Directions —
Only a number is wanted here: the count of lines in the data below where the string "harmonic" occurs.

[[ Source records, beginning ]]

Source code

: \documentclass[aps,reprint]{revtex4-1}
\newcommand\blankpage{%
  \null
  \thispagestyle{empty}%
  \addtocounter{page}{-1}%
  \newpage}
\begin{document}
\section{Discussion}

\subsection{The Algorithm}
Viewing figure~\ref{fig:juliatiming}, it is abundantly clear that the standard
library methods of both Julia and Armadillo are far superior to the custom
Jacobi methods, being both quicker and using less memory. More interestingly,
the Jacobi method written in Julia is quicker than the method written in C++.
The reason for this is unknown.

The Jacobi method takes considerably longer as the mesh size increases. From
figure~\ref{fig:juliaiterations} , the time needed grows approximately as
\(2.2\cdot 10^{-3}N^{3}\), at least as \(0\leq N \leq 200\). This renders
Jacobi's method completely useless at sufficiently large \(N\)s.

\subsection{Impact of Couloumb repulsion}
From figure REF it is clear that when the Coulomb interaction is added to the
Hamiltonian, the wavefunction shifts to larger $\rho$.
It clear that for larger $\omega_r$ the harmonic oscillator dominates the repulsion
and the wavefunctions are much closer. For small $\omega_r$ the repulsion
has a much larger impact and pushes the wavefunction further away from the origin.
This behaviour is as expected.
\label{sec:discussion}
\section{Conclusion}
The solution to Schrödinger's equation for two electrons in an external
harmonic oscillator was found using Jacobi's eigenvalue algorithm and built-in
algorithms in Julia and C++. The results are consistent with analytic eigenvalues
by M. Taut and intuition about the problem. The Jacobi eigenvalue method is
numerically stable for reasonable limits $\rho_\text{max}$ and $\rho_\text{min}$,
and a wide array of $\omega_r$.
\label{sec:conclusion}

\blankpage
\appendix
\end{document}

[[ Source records, end ]]

Exercise response —
2